Oldies but Goodies
by Carol Tenopir -- Library Journal, 11/01/2002
Common wisdom says that currency is what is valued in online databases. With the exception of genealogists and historians, it is assumed that readers don't want old materials. From the publisher's side, it just isn't cost effective to convert older bibliographic or full-text articles to digital form. For those who want older material, print-at least until recently-was thought to be the medium of choice.
This common wisdom is being proved not so wise, as readers are accessing both new and older information when it is available online, and publishers are rushing to digitize long runs of magazine and journal articles and the indexing tools that point to them.
ProQuest digitizes newspapers
|
This summer we began to see results when the digitization of all back files of the Wall Street Journal and the New York Times was completed. The NYT historical file covers from 1851 through 1999 and includes nearly three million pages with over 25 million articles. The WSJ extends from 1889 through 1985 and includes more than one-half-million pages and five million articles. Next up are the Washington Post (from 1877 to the present) and Christian Science Monitor (1908-90), both of which should be completed by spring 2003. Look for complete back files of the Chicago Tribune and Los Angeles Times by the end of 2004.
Completely searchableWhat is unique about ProQuest's historical runs is that they combine a page-by-page scan of the papers with an article-by-article search capability. This is the result of a complicated process involving scanning microfilm to create full-page image files. Individual articles on each full page are then zoned, i.e., individually identified, threaded (meaning that if an article begins on one page and continues to another, the images will be presented as a single image), and linked to their appropriate page. All are then run through optical character recognition software to create searchable ASCII text, the images are enhanced, and each article is tagged with XML elements.

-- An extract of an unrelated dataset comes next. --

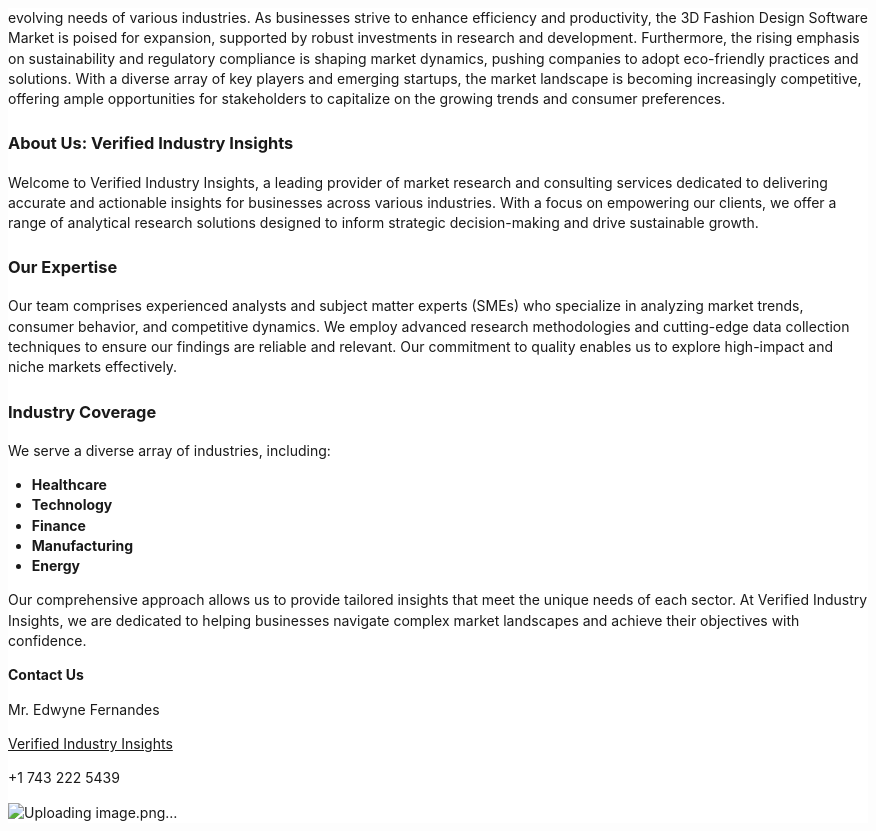 evolving needs of various industries. As businesses strive to enhance efficiency and productivity, the 3D Fashion Design Software Market is poised for expansion, supported by robust investments in research and development. Furthermore, the rising emphasis on sustainability and regulatory compliance is shaping market dynamics, pushing companies to adopt eco-friendly practices and solutions. With a diverse array of key players and emerging startups, the market landscape is becoming increasingly competitive, offering ample opportunities for stakeholders to capitalize on the growing trends and consumer preferences.</p><h3>About Us: Verified Industry Insights</h3><p>Welcome to Verified Industry Insights, a leading provider of market research and consulting services dedicated to delivering accurate and actionable insights for businesses across various industries. With a focus on empowering our clients, we offer a range of analytical research solutions designed to inform strategic decision-making and drive sustainable growth.</p><h3>Our Expertise</h3><p>Our team comprises experienced analysts and subject matter experts (SMEs) who specialize in analyzing market trends, consumer behavior, and competitive dynamics. We employ advanced research methodologies and cutting-edge data collection techniques to ensure our findings are reliable and relevant. Our commitment to quality enables us to explore high-impact and niche markets effectively.</p><h3>Industry Coverage</h3><p>We serve a diverse array of industries, including:</p><ul><li><strong>Healthcare</strong></li><li><strong>Technology</strong></li><li><strong>Finance</strong></li><li><strong>Manufacturing</strong></li><li><strong>Energy</strong></li></ul><p>Our comprehensive approach allows us to provide tailored insights that meet the unique needs of each sector. At Verified Industry Insights, we are dedicated to helping businesses navigate complex market landscapes and achieve their objectives with confidence.</p><p><strong>Contact Us</strong></p><p>Mr. Edwyne Fernandes</p><p><a href="https://www.verifiedindustryinsights.com/">Verified Industry Insights</a></p><p>+1 743 222 5439</p>
![Uploading image.png…]()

This is done not only for substantive articles but for every individual object on a newspaper page. ProQuest's list of article identifiers shows the range of items that can be searched and viewed. These include articles, obituaries, advertisements, comics, wedding announcements, birth notices, weather reports, letters-to-the editor, editorials-virtually everything in the paper.
The product manager said that ProQuest Historical Newspapers 'finds a lot of use among genealogists researching their ancestors.' It could also be used by advertising agencies, students in American studies or popular culture, journalists researching background for a story, or senior citizens on a nostalgia trip. Eliminating microfilm and separate newspaper indexes will be welcomed by many.
Gale products coming soonGale is also busy digitizing old materials. It will digitize The Times (London) all the way back to 1785 and the papers of Winston Churchill. Books are next in line for Gale. The company recently announced a cooperative venture with the British Library, other research libraries, and the English Short Title Catalogue Committee to create a massive historical digital project called The Eighteenth Century-Complete Digital Edition. Eventually this product will include about 150,000 English-language books published between 1701 and 1800 and total approximately 20 million pages.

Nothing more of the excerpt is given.